• _Description of the task_: Search the records for the string "Intelligent" and copy every line in which it appears.

• _Information supplied_:
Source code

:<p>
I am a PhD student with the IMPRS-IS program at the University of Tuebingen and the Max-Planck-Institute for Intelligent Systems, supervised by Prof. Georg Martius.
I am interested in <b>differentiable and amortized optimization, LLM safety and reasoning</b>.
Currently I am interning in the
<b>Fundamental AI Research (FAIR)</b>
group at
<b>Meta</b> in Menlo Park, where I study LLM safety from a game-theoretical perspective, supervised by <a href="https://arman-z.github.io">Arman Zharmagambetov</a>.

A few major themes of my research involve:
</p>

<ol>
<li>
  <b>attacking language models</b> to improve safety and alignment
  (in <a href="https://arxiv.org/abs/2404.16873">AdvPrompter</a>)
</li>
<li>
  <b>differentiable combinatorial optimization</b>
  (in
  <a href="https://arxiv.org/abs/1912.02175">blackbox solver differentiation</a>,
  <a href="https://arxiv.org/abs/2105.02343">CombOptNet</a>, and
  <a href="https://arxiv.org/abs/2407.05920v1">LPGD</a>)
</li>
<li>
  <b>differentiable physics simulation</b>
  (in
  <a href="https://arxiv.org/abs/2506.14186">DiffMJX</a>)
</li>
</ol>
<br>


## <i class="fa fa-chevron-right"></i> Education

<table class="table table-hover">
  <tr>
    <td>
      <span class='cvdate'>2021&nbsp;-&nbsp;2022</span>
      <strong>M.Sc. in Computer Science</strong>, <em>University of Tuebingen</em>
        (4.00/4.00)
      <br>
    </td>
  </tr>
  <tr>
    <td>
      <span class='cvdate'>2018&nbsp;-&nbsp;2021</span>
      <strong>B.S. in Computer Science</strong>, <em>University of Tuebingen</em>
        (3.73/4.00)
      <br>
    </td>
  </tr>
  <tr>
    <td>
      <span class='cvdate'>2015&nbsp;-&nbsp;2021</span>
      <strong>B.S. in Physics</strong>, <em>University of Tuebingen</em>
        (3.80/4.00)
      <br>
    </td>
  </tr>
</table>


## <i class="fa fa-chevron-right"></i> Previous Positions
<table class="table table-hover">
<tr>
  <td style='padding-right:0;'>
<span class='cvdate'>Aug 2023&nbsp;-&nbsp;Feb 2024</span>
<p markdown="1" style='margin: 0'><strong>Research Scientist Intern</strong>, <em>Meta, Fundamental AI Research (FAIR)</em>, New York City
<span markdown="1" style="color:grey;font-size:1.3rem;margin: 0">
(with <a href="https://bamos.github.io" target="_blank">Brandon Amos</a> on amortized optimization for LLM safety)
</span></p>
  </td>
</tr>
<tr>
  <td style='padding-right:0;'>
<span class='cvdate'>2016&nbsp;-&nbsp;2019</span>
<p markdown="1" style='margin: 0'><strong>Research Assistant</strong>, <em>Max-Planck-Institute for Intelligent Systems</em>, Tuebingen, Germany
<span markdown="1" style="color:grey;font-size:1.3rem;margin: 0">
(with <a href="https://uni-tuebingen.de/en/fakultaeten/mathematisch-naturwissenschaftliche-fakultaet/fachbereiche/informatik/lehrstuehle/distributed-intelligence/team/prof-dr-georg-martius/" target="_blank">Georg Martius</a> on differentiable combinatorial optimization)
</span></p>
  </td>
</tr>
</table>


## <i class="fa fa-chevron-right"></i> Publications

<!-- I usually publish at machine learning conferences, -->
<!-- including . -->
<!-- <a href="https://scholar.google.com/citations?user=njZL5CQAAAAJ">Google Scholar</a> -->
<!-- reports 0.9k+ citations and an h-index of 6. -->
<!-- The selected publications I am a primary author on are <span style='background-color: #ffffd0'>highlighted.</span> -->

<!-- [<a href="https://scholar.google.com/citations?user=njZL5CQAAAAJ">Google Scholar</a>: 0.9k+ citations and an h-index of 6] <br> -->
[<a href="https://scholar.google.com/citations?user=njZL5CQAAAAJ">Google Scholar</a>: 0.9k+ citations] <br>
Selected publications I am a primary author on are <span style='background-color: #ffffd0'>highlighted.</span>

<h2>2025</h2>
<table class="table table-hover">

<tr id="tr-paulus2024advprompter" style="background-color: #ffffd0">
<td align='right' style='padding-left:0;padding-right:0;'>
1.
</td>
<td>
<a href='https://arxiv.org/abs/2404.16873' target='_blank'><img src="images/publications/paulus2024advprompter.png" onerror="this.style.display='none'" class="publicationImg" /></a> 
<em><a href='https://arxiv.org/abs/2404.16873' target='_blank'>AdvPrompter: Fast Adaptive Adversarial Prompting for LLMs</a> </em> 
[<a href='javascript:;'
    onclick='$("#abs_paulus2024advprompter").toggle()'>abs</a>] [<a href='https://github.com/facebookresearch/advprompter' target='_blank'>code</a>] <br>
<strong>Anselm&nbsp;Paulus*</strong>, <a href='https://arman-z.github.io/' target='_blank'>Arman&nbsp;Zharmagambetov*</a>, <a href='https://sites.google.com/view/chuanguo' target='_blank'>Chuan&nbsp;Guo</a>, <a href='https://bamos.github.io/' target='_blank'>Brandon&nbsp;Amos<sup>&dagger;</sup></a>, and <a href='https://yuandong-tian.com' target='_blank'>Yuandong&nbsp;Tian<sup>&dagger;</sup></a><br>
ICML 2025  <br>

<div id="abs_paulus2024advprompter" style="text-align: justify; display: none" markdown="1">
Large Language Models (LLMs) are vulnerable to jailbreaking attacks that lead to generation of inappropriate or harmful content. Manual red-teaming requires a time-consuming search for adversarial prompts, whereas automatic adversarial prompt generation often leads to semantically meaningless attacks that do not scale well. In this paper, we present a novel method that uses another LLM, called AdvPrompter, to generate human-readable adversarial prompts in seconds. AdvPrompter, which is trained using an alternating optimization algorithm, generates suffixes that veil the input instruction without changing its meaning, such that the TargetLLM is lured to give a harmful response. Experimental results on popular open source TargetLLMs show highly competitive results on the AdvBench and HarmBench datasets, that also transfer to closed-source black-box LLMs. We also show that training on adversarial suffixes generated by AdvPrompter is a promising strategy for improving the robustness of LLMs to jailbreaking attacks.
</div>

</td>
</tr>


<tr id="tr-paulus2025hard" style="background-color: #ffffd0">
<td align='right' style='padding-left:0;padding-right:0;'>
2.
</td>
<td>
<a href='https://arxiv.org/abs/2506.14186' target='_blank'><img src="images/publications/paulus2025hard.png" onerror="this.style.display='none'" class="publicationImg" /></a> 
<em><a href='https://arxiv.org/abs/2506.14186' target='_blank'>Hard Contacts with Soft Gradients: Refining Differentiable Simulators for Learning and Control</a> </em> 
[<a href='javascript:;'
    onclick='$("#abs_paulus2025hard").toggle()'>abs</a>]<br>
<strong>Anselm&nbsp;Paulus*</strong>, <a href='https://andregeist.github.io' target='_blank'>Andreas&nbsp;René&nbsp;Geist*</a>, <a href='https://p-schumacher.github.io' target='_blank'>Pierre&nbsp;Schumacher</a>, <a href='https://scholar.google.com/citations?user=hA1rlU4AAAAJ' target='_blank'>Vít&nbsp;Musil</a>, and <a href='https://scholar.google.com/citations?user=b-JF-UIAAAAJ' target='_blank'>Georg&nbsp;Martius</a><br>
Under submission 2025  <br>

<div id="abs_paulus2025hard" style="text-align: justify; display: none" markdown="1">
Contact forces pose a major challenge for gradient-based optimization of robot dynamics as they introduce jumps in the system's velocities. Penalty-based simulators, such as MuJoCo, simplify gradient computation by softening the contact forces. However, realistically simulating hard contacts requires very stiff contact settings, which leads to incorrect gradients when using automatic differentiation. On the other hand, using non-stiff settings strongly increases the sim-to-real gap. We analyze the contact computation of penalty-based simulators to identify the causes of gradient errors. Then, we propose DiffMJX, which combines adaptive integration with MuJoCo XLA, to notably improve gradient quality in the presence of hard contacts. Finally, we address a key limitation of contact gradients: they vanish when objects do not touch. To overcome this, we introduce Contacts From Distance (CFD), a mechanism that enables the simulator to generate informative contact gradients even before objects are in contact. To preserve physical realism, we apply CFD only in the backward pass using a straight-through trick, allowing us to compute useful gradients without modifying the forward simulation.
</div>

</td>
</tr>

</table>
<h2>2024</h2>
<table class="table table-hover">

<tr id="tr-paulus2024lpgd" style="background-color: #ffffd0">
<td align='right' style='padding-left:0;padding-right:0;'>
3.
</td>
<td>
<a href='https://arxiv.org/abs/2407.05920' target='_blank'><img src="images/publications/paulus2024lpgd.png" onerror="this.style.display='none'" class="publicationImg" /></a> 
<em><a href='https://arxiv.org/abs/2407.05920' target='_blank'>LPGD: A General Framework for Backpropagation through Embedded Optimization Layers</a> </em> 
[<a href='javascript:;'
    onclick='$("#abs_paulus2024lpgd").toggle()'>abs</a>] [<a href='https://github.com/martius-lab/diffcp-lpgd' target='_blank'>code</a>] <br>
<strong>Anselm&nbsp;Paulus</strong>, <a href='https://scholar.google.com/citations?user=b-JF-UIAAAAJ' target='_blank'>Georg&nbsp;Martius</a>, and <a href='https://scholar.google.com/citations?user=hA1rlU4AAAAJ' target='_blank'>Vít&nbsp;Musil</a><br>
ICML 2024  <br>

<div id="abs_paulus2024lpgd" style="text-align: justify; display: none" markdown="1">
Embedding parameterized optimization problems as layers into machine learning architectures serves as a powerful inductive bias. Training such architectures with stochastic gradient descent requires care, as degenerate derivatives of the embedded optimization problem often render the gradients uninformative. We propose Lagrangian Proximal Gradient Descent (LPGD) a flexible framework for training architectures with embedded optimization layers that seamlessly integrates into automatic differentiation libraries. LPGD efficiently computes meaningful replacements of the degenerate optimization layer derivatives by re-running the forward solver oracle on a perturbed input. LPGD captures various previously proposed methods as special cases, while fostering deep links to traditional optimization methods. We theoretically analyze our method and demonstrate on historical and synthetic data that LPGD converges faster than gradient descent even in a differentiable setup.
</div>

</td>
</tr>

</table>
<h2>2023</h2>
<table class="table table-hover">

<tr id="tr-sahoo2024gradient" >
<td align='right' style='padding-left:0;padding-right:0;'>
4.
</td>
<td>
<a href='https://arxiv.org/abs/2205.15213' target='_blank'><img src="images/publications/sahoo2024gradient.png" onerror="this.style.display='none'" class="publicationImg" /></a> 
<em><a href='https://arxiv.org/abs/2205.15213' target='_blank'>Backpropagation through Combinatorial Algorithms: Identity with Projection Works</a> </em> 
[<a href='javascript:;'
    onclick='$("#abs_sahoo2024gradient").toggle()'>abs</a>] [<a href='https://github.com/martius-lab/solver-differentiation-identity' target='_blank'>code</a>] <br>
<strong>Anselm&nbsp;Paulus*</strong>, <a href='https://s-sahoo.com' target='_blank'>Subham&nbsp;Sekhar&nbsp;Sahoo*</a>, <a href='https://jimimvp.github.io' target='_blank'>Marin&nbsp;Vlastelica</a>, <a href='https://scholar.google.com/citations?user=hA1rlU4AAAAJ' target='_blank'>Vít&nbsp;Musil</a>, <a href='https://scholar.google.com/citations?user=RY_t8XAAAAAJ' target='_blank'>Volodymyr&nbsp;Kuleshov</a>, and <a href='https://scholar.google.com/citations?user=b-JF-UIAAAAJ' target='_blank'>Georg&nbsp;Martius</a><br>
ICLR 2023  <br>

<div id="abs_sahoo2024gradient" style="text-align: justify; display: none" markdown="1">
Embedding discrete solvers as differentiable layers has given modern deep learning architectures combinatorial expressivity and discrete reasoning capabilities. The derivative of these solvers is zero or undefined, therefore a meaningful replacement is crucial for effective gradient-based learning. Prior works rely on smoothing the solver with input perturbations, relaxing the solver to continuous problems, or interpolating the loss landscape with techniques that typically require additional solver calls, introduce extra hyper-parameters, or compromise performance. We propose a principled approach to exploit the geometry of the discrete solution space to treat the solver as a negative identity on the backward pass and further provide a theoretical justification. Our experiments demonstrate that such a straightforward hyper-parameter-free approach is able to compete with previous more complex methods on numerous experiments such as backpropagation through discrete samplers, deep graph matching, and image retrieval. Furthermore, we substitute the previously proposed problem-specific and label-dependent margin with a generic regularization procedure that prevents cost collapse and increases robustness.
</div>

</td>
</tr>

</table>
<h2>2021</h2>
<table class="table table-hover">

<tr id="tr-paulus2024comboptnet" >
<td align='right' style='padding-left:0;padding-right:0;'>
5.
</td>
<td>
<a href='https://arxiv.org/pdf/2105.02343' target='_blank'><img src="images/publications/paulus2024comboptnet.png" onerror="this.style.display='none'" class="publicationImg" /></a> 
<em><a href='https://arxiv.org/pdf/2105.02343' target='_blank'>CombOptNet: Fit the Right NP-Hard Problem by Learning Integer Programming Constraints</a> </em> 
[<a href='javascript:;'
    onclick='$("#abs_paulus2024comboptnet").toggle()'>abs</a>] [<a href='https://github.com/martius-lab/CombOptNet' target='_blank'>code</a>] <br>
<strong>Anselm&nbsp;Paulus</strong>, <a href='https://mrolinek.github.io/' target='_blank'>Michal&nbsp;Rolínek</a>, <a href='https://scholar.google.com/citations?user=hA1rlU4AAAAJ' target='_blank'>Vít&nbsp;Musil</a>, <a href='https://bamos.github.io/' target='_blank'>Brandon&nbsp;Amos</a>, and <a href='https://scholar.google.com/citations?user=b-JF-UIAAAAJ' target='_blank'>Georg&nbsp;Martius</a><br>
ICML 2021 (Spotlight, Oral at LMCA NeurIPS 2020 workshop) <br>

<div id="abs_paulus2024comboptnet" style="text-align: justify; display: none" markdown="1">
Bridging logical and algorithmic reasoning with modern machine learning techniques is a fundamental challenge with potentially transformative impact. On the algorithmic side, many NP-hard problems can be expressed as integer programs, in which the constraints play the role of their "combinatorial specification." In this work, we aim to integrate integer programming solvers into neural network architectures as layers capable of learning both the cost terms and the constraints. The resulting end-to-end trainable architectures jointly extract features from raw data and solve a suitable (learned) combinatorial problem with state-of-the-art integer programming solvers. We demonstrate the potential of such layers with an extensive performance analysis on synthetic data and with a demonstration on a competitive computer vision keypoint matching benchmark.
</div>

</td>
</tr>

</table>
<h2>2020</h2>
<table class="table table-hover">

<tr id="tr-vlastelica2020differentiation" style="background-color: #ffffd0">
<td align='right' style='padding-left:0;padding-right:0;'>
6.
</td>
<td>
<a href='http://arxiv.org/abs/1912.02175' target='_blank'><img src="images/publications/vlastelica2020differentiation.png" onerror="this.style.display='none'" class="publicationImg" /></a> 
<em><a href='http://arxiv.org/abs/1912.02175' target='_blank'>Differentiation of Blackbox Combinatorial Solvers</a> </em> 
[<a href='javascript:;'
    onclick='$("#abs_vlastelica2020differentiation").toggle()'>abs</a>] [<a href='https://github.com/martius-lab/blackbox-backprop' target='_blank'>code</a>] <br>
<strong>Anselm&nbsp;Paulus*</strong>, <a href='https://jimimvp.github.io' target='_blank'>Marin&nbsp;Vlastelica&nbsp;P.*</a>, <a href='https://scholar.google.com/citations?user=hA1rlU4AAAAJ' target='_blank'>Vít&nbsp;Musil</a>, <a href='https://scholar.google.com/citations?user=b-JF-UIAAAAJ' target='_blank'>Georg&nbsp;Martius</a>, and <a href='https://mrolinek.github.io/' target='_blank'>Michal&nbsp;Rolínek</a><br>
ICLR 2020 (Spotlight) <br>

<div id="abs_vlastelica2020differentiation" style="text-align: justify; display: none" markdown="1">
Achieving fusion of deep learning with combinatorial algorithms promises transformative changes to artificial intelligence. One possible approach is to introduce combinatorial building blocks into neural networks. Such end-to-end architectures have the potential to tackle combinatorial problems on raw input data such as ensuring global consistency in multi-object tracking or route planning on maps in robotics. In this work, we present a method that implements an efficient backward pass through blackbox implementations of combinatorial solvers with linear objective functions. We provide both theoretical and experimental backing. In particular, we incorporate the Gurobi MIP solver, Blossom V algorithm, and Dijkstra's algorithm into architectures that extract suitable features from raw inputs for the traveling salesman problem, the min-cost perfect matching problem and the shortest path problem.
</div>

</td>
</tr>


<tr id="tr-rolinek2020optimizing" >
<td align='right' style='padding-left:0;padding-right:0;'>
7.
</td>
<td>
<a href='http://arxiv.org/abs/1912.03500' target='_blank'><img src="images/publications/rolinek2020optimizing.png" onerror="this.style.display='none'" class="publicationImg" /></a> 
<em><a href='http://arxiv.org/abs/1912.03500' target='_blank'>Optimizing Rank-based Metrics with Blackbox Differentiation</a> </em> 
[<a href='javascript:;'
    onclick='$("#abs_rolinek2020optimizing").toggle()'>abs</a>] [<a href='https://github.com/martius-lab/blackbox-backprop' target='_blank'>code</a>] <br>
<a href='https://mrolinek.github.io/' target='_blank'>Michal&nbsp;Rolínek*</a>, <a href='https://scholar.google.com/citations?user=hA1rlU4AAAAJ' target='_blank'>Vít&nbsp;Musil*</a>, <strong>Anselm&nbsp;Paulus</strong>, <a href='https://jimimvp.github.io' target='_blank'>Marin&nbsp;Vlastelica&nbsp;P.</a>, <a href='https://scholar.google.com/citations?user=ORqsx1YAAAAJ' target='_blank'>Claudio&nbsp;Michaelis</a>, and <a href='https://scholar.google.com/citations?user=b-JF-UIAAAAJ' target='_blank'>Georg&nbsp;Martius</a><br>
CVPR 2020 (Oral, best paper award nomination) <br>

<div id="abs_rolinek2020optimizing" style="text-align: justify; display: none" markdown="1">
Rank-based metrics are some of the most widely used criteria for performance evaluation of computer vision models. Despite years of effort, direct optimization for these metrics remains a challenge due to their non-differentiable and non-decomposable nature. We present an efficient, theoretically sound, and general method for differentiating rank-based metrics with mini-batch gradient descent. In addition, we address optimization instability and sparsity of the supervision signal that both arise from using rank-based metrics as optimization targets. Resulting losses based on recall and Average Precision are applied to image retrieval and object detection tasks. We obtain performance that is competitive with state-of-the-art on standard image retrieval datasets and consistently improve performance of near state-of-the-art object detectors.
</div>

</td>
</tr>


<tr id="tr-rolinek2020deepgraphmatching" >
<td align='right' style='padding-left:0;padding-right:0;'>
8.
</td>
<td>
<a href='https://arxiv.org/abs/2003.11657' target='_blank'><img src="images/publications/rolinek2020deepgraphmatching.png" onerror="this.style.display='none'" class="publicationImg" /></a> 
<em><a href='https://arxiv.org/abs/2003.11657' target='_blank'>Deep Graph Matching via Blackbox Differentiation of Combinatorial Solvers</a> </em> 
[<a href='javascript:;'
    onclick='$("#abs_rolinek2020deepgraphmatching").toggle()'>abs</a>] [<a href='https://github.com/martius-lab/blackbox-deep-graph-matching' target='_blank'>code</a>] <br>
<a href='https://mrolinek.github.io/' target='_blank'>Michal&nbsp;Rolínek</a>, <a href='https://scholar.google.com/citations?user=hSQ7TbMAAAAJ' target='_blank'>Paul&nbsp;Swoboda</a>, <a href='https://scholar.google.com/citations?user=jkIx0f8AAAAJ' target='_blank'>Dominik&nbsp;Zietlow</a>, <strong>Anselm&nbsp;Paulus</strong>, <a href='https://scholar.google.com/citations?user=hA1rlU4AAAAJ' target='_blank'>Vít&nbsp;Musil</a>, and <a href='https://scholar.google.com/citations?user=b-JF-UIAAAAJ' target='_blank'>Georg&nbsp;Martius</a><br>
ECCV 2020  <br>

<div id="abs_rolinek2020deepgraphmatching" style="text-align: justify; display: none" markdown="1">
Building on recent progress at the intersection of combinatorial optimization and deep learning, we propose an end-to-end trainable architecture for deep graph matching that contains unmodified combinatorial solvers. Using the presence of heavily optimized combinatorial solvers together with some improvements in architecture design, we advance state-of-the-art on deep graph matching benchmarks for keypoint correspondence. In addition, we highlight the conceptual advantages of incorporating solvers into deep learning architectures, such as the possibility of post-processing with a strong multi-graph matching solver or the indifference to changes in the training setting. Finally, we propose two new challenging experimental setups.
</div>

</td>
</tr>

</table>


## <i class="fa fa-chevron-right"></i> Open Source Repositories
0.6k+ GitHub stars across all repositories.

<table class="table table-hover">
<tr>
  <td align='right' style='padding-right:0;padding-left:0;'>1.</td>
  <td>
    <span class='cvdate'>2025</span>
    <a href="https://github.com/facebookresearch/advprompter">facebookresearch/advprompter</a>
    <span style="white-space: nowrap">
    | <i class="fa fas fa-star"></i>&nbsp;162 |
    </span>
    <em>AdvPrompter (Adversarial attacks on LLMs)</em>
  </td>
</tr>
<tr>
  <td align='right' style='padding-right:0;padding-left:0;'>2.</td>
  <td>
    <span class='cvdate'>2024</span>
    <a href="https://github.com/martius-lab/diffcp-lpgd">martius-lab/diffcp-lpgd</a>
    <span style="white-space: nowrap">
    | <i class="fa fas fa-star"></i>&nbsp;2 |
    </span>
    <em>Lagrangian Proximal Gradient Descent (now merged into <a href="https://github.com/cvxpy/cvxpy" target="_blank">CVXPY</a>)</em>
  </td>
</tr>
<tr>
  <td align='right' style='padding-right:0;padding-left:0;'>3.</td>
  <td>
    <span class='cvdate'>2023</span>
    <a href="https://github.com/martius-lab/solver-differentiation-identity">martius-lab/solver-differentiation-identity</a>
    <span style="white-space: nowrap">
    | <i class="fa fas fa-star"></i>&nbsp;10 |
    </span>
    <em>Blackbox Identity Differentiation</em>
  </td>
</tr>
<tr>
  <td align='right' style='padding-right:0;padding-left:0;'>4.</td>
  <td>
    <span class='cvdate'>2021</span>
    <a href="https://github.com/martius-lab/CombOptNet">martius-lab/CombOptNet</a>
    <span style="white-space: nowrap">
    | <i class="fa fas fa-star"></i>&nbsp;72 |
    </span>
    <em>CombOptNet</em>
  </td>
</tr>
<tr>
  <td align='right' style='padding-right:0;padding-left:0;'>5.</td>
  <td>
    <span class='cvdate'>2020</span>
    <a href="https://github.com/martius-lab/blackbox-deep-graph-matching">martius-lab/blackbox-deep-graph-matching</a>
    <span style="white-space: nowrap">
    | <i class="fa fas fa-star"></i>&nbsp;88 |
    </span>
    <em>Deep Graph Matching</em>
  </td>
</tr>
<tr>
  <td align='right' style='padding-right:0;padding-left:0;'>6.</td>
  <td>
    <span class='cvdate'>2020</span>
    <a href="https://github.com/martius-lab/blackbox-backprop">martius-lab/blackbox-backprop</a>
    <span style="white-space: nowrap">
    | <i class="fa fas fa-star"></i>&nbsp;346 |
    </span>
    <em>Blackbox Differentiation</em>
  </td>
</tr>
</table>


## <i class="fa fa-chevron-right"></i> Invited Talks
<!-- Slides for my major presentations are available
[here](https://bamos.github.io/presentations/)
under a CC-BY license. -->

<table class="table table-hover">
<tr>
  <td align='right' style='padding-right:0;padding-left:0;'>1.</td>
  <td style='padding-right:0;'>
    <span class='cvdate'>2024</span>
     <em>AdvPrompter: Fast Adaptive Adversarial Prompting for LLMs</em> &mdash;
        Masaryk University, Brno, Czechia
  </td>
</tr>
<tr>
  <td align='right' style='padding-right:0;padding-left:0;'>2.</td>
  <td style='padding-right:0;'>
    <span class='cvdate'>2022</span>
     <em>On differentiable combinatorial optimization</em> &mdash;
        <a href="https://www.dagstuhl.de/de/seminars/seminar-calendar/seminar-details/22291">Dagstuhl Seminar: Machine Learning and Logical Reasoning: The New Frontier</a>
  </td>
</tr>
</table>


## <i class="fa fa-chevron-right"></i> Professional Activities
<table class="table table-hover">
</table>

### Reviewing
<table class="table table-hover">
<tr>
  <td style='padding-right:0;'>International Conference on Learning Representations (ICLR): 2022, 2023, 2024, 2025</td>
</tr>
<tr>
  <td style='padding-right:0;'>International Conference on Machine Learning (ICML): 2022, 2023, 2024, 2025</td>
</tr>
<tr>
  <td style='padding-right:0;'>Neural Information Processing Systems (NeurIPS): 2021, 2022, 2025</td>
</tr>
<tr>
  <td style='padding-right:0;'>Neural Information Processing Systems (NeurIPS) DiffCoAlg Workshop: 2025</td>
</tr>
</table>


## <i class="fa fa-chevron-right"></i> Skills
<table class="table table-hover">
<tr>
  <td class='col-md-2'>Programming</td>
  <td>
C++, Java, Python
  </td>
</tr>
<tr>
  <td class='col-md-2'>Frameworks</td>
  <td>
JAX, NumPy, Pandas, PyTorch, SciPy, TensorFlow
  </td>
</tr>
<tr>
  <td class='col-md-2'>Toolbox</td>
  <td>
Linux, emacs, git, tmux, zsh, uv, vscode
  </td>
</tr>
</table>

• _Solved exercise_:
I am a PhD student with the IMPRS-IS program at the University of Tuebingen and the Max-Planck-Institute for Intelligent Systems, supervised by Prof. Georg Martius.
<p markdown="1" style='margin: 0'><strong>Research Assistant</strong>, <em>Max-Planck-Institute for Intelligent Systems</em>, Tuebingen, Germany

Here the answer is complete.